With all eyes on Ukraine, Vladimir Putin targets domestic dissidents

Imprisoned Russian opposition leader Alexei Navalny recently went missing for a few hours.

Poisoned and jailed on trumped-up charges, Navalny has spent the last 18 months in prison, occasionally passing messages through his lawyers to publish in op-eds or on social media. But when his lawyers arrived at Russia’s Pokrov penal colony for a June 14 meeting with Navalny, they were simply told, “There is no such convict here.”

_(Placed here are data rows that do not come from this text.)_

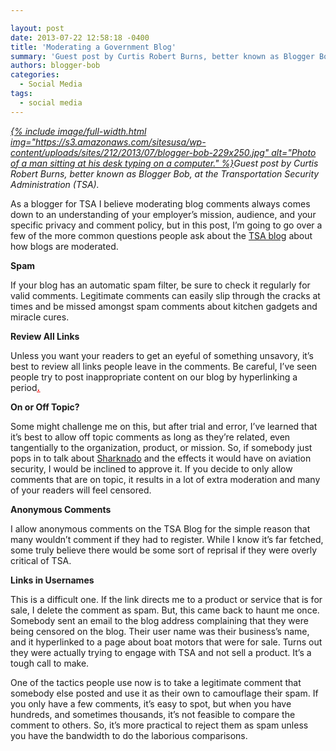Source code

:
 ```yaml
---

layout: post
date: 2013-07-22 12:58:18 -0400
title: 'Moderating a Government Blog'
summary: 'Guest post by Curtis Robert Burns, better known as Blogger Bob, at the Transportation Security Administration (TSA).&nbsp; As a blogger for TSA I believe moderating blog comments always comes down to an understanding of your employer&rsquo;s mission, audience, and your specific'
authors: blogger-bob
categories:
  - Social Media
tags:
  - social media
---
```


<p dir="ltr">
  <em><a href="https://s3.amazonaws.com/sitesusa/wp-content/uploads/sites/212/2013/07/blogger-bob.jpg">
{% include image/full-width.html img="https://s3.amazonaws.com/sitesusa/wp-content/uploads/sites/212/2013/07/blogger-bob-229x250.jpg" alt="Photo of a man sitting at his desk typing on a computer." %}</a>Guest post by Curtis Robert Burns, better known as Blogger Bob, at the Transportation Security Administration (TSA). </em>
</p>

<p dir="ltr">
  As a blogger for TSA I believe moderating blog comments always comes down to an understanding of your employer’s mission, audience, and your specific privacy and comment policy, but in this post, I’m going to go over a few of the more common questions people ask about the <a href="http://blog.tsa.gov/">TSA blog</a> about how blogs are moderated.
</p>

<p dir="ltr">
  <strong>Spam</strong>
</p>

<p dir="ltr">
  If your blog has an automatic spam filter, be sure to check it regularly for valid comments. Legitimate comments can easily slip through the cracks at times and be missed amongst spam comments about kitchen gadgets and miracle cures.
</p>

<p dir="ltr">
  <strong>Review All Links</strong>
</p>

<p dir="ltr">
  Unless you want your readers to get an eyeful of something unsavory, it’s best to review all links people leave in the comments. Be careful, I’ve seen people try to post inappropriate content on our blog by hyperlinking a period<span style="text-decoration: underline;"><span style="color: #ff0000; text-decoration: underline;"><strong><a href="http://www.youtube.com/watch?v=1ytCEuuW2_A"><span style="color: #ff0000; text-decoration: underline;">.</span></a></strong></span></span>
</p>

<p dir="ltr">
  <strong>On or Off Topic?</strong>
</p>

<p dir="ltr">
  Some might challenge me on this, but after trial and error, I’ve learned that it’s best to allow off topic comments as long as they’re related, even tangentially to the organization, product, or mission. So, if somebody just pops in to talk about <a href="http://en.wikipedia.org/wiki/Sharknado">Sharknado</a> and the effects it would have on aviation security, I would be inclined to approve it. If you decide to only allow comments that are on topic, it results in a lot of extra moderation and many of your readers will feel censored.
</p>

<p dir="ltr">
  <strong>Anonymous Comments</strong>
</p>

<p dir="ltr">
  I allow anonymous comments on the TSA Blog for the simple reason that many wouldn&#8217;t comment if they had to register. While I know it’s far fetched, some truly believe there would be some sort of reprisal if they were overly critical of TSA.
</p>

<p dir="ltr">
  <strong>Links in Usernames</strong>
</p>

<p dir="ltr">
  This is a difficult one. If the link directs me to a product or service that is for sale, I delete the comment as spam. But, this came back to haunt me once. Somebody sent an email to the blog address complaining that they were being censored on the blog. Their user name was their business’s name, and it hyperlinked to a page about boat motors that were for sale. Turns out they were actually trying to engage with TSA and not sell a product. It’s a tough call to make.
</p>

<p dir="ltr">
  One of the tactics people use now is to take a legitimate comment that somebody else posted and use it as their own to camouflage their spam. If you only have a few comments, it’s easy to spot, but when you have hundreds, and sometimes thousands, it’s not feasible to compare the comment to others.  So, it’s more practical to reject them as spam unless you have the bandwidth to do the laborious comparisons.
</p>

<p dir="ltr">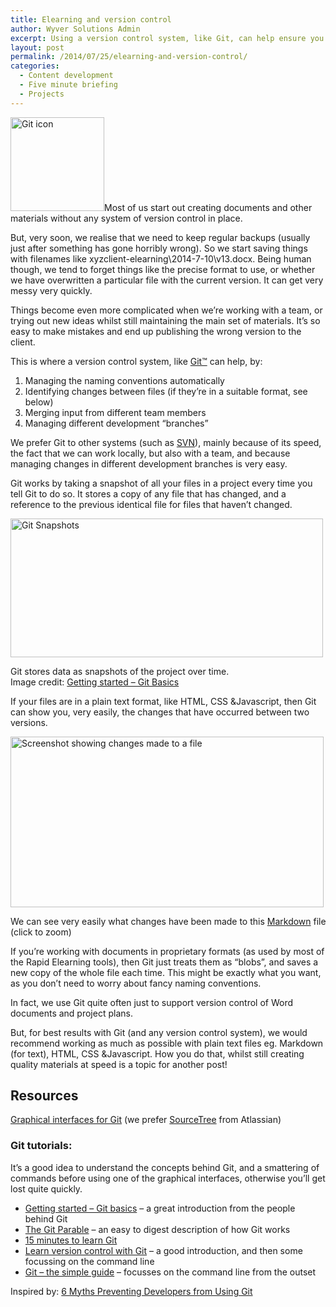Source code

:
 ```yaml
---
title: Elearning and version control
author: Wyver Solutions Admin
excerpt: Using a version control system, like Git, can help ensure you release the right version of materials to your client, and minimise confusion. We provide a brief introduction to Git, and pointers for where to go for good advice.
layout: post
permalink: /2014/07/25/elearning-and-version-control/
categories:
  - Content development
  - Five minute briefing
  - Projects
---
```

[<img class="alignright wp-image-1110 size-thumbnail" src="http://www.wyversolutions.co.uk/cms/wp-content/uploads/2014/07/Git-Icon-1788C-150x150.png" alt="Git icon" width="150" height="150" />][1]Most of us start out creating documents and other materials without any system of version control in place.

But, very soon, we realise that we need to keep regular backups (usually just after something has gone horribly wrong). So we start saving things with filenames like xyzclient-elearning\2014-7-10\v13.docx. Being human though, we tend to forget things like the precise format to use, or whether we have overwritten a particular file with the current version. It can get very messy very quickly.

Things become even more complicated when we&#8217;re working with a team, or trying out new ideas whilst still maintaining the main set of materials. It&#8217;s so easy to make mistakes and end up publishing the wrong version to the client.

This is where a version control system, like <a href="http://git-scm.com/" target="_blank">Git™</a> can help, by:

  1. Managing the naming conventions automatically
  2. Identifying changes between files (if they&#8217;re in a suitable format, see below)
  3. Merging input from different team members
  4. Managing different development &#8220;branches&#8221;

We prefer Git to other systems (such as <a title="Apache Subversion" href="http://subversion.apache.org/" target="_blank">SVN</a>), mainly because of its speed, the fact that we can work locally, but also with a team, and because managing changes in different development branches is very easy.

Git works by taking a snapshot of all your files in a project every time you tell Git to do so. It stores a copy of any file that has changed, and a reference to the previous identical file for files that haven&#8217;t changed.

<div id="attachment_1111" style="width: 510px" class="wp-caption aligncenter">
  <img class="size-full wp-image-1111" src="http://www.wyversolutions.co.uk/cms/wp-content/uploads/2014/07/git-snapshots.png" alt="Git Snapshots" width="500" height="222" />
  
  <p class="wp-caption-text">
    Git stores data as snapshots of the project over time.<br />Image credit: <a href="http://git-scm.com/book/en/Getting-Started-Git-Basics" target="_blank">Getting started &#8211; Git Basics</a>
  </p>
</div>

If your files are in a plain text format, like HTML, CSS &amp;Javascript, then Git can show you, very easily, the changes that have occurred between two versions.

<div id="attachment_1113" style="width: 511px" class="wp-caption aligncenter">
  <a href="http://www.wyversolutions.co.uk/cms/wp-content/uploads/2014/07/Screen-Shot-2014-07-25-at-12.23.54.png"><img class="wp-image-1113" src="http://www.wyversolutions.co.uk/cms/wp-content/uploads/2014/07/Screen-Shot-2014-07-25-at-12.23.54-300x163.png" alt="Screenshot showing changes made to a file" width="501" height="273" /></a>
  
  <p class="wp-caption-text">
    We can see very easily what changes have been made to this <a href="http://en.wikipedia.org/wiki/Markdown" target="_blank">Markdown</a> file (click to zoom)
  </p>
</div>

If you&#8217;re working with documents in proprietary formats (as used by most of the Rapid Elearning tools), then Git just treats them as &#8220;blobs&#8221;, and saves a new copy of the whole file each time. This might be exactly what you want, as you don&#8217;t need to worry about fancy naming conventions.

In fact, we use Git quite often just to support version control of Word documents and project plans.

But, for best results with Git (and any version control system), we would recommend working as much as possible with plain text files eg. Markdown (for text), HTML, CSS &amp;Javascript. How you do that, whilst still creating quality materials at speed is a topic for another post!

## Resources

<a href="http://git-scm.com/downloads/guis" target="_blank">Graphical interfaces for Git</a> (we prefer <a href="http://www.sourcetreeapp.com/" target="_blank">SourceTree</a> from Atlassian)

### Git tutorials:

It&#8217;s a good idea to understand the concepts behind Git, and a smattering of commands before using one of the graphical interfaces, otherwise you&#8217;ll get lost quite quickly.

  * <a href="http://git-scm.com/book/en/Getting-Started-Git-Basics" target="_blank">Getting started &#8211; Git basics</a> &#8211; a great introduction from the people behind Git
  * <a style="font-style: normal;" href="http://tom.preston-werner.com/2009/05/19/the-git-parable.html" target="_blank">The Git Parable</a> &#8211; an easy to digest description of how Git works
  * <a style="font-style: normal;" href="https://try.github.io/levels/1/challenges/1" target="_blank">15 minutes to learn Git</a>
  * <a style="font-style: normal;" href="http://www.git-tower.com/learn/ebook/command-line/introduction" target="_blank">Learn version control with Git</a> &#8211; a good introduction, and then some focussing on the command line
  * <a style="font-style: normal;" href="http://rogerdudler.github.io/git-guide/" target="_blank">Git &#8211; the simple guide</a> &#8211; focusses on the command line from the outset

<p class="p1">
  Inspired by: <a href="http://sixrevisions.com/web-development/git-myths/" target="_blank">6 Myths Preventing Developers from Using Git</a>
</p>

 [1]: http://git-scm.com/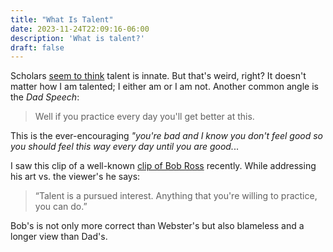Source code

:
 ```yaml
---
title: "What Is Talent"
date: 2023-11-24T22:09:16-06:00
description: 'What is talent?'
draft: false
---
```


Scholars [seem to think](https://www.merriam-webster.com/dictionary/talent) talent is innate. But that's weird, right? It doesn't matter how I am talented; I either am or I am not. Another common angle is the *Dad Speech*:

> Well if you practice every day you'll get better at this.

This is the ever-encouraging *"you're bad and I know you don't feel good so you should feel this way every day until you are good.*..

I saw this clip of a well-known [clip of Bob Ross](https://www.youtube.com/watch?v=mInAfjwGznE) recently. While addressing his art vs. the viewer's he says:

> “Talent is a pursued interest. Anything that you're willing to practice, you can do.”

Bob's is not only more correct than Webster's but also blameless and a longer view than Dad's.
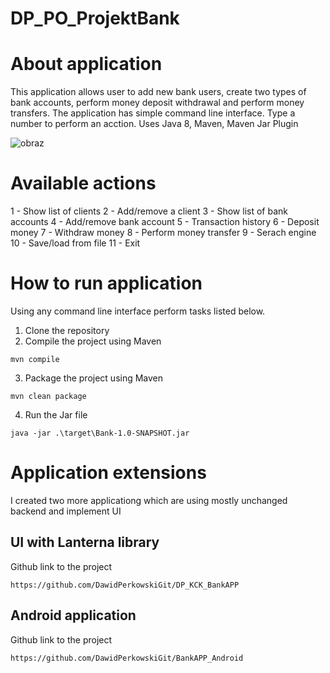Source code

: # DP_PO_ProjektBank

# About application

This application allows user to add new bank users, create two types of bank accounts, perform money deposit withdrawal and perform money transfers. The application has simple command line interface. Type a number to perform an acction. Uses Java 8, Maven, Maven Jar Plugin

![obraz](https://user-images.githubusercontent.com/87314459/203964323-9712c9ea-7e7f-4a30-84f2-682a7d745aba.png)

# Available actions

1 - Show list of clients
2 - Add/remove a client
3 - Show list of bank accounts
4 - Add/remove bank account
5 - Transaction history
6 - Deposit money
7 - Withdraw money
8 - Perform money transfer
9 - Serach engine
10 - Save/load from file
11 - Exit

# How to run application

Using any command line interface perform tasks listed below.

1. Clone the repository
2. Compile the project using Maven
```
mvn compile
```
3. Package the project using Maven
```
mvn clean package
```
4. Run the Jar file
```
java -jar .\target\Bank-1.0-SNAPSHOT.jar
```

# Application extensions

I created two more applicationg which are using mostly unchanged backend and implement UI

## UI with Lanterna library

Github link to the project
```
https://github.com/DawidPerkowskiGit/DP_KCK_BankAPP
```

## Android application

Github link to the project
```
https://github.com/DawidPerkowskiGit/BankAPP_Android
```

Navalny seemingly vanished off the face of the earth overnight, says his spokesperson Kira Yarmysh. His team received word a few hours later that he had been transferred to a different maximum-security prison. The opposition leader, turned gaunt by difficult prison conditions and a hunger strike, was slated for a transfer last month after being sentenced to another 15 years on bogus charges. But according to Yarmysh, neither his family nor his lawyers were informed in advance of the transfer, much less when and to where.

While the fear that he may be “disappeared” and killed seems to have dissipated, Navalny’s prospects remain grim. Transferred to the high-security IK-6 penal colony at Melekhovo, the anti-corruption crusader and former Russian presidential challenger now faces life in a prison infamous for ghastly conditions, brutal torture, and murders.

In a penal system known for turning fellow prisoners into collaborators, Navalny remains at the mercy of a regime that stands accused of attempting to kill him on two separate occasions. His predicament reflects the deteriorating climate across Russia for what remains of the country’s anti-Putin opposition as the Kremlin exploits wartime conditions to crush dissent.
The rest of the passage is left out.